Stored dataset items
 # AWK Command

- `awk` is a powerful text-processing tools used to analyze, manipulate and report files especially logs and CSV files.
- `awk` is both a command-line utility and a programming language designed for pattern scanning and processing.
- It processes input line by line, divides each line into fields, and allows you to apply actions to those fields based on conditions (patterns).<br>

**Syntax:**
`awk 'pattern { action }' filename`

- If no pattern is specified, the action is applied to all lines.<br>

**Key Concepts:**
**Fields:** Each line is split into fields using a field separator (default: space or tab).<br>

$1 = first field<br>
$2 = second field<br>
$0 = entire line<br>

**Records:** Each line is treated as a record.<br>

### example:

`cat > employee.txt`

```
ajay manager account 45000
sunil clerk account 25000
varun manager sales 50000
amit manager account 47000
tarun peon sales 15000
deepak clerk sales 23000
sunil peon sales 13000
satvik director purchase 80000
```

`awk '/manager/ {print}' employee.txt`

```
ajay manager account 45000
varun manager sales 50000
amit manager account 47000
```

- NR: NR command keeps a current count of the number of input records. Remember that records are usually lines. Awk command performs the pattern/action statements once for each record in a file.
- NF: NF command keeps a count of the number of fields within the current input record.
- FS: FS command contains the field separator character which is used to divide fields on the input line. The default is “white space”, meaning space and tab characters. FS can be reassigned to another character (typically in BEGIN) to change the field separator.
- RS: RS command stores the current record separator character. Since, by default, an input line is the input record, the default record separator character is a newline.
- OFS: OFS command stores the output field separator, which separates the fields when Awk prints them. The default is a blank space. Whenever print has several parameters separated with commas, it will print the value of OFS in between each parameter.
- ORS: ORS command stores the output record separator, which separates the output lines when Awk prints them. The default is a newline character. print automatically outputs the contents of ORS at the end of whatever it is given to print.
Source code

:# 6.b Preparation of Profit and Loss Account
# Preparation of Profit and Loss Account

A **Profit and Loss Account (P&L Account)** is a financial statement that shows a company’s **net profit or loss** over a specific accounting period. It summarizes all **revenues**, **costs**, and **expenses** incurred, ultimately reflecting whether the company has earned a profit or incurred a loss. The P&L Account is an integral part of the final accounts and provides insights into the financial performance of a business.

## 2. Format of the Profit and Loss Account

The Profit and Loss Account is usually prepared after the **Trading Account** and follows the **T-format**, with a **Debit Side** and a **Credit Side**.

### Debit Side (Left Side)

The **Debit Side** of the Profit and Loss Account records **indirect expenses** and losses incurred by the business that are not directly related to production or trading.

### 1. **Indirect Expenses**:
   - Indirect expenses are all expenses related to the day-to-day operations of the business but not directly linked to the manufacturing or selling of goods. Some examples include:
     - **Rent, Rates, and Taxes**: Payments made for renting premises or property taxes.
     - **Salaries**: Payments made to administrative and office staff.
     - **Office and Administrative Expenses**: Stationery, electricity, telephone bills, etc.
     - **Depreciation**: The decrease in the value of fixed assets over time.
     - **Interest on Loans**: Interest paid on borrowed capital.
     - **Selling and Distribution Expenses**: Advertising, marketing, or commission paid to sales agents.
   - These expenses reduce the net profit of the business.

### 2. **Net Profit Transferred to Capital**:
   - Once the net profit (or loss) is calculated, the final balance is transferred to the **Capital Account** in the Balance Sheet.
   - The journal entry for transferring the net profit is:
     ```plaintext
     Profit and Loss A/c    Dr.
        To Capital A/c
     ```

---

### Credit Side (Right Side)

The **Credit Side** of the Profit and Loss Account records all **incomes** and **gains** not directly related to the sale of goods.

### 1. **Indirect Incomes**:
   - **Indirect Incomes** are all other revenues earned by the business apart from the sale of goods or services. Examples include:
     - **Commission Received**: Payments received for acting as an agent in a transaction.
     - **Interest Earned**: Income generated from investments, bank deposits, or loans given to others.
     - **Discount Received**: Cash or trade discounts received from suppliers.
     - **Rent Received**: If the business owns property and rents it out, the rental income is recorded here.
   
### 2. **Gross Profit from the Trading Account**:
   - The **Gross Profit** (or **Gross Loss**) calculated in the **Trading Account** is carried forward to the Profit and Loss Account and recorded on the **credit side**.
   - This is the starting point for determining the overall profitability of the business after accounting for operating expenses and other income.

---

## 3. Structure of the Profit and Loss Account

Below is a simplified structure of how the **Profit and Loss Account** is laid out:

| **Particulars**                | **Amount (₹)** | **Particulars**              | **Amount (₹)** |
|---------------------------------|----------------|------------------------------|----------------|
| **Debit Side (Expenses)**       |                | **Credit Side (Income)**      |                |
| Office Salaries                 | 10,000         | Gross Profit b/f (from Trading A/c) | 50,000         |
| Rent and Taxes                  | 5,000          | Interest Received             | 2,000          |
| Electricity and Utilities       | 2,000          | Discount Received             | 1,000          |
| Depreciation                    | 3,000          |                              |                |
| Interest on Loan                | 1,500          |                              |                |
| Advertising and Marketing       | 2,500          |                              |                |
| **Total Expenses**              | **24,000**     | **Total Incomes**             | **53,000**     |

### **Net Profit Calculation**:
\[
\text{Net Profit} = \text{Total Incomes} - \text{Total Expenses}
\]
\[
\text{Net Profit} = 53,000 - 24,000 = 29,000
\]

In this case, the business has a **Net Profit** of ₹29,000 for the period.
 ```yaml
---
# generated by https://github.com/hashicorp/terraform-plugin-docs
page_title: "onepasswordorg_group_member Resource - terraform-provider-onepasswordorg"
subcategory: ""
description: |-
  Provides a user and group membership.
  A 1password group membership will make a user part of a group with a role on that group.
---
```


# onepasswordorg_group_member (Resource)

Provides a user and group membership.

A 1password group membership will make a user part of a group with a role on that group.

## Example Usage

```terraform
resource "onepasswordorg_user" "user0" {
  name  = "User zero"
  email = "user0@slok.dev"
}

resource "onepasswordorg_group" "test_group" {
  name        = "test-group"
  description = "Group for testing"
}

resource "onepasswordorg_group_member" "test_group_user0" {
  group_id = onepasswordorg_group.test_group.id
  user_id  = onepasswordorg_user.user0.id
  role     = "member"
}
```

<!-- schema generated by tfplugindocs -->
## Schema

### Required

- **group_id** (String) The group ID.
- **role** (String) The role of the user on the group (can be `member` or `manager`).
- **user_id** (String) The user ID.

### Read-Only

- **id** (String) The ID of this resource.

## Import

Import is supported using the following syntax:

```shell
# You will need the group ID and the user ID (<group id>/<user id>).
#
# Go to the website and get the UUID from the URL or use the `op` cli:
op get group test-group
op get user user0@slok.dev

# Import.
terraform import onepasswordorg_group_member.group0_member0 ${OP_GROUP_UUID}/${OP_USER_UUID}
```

*Exercise brief*: Reprint exactly the lines above that start at the one with "## 2. Format of the Profit and Loss Account" and end at the one with "- Indirect expenses", keeping both and adding none.

*Answer box*:
## 2. Format of the Profit and Loss Account

The Profit and Loss Account is usually prepared after the **Trading Account** and follows the **T-format**, with a **Debit Side** and a **Credit Side**.

### Debit Side (Left Side)

The **Debit Side** of the Profit and Loss Account records **indirect expenses** and losses incurred by the business that are not directly related to production or trading.

### 1. **Indirect Expenses**:
   - Indirect expenses are all expenses related to the day-to-day operations of the business but not directly linked to the manufacturing or selling of goods. Some examples include:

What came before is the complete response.